Below are the records. How many of their lines contain "label"? Give only the number.
(Entries supplied Opens)
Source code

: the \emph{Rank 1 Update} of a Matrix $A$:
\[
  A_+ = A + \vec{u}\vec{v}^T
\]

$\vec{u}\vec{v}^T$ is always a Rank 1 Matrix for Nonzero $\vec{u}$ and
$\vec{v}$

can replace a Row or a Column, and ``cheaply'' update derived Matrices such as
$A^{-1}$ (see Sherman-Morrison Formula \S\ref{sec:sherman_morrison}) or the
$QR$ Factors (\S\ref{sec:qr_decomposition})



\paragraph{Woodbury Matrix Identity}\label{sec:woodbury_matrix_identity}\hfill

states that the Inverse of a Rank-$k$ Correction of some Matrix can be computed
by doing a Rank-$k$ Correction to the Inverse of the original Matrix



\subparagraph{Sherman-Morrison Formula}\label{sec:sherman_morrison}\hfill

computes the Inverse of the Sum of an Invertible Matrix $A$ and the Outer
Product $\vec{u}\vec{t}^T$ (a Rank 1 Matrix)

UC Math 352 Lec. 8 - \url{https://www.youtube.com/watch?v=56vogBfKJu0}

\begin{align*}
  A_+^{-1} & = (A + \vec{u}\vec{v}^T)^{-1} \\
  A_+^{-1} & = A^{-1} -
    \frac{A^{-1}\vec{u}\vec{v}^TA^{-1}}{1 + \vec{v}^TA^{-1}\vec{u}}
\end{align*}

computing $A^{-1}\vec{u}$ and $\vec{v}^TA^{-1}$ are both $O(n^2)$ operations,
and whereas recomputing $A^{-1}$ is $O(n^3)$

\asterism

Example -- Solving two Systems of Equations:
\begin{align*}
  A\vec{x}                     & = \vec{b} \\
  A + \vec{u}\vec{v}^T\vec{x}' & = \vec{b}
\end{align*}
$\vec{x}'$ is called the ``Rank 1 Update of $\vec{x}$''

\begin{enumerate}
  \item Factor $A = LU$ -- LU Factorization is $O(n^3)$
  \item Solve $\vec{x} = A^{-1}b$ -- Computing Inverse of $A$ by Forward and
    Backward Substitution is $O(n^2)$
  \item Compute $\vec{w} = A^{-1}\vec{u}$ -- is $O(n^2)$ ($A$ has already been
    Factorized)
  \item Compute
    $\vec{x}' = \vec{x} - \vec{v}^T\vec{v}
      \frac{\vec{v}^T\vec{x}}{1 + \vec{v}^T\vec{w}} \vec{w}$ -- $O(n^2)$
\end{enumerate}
(Entries supplied Closes)
◆ Result
2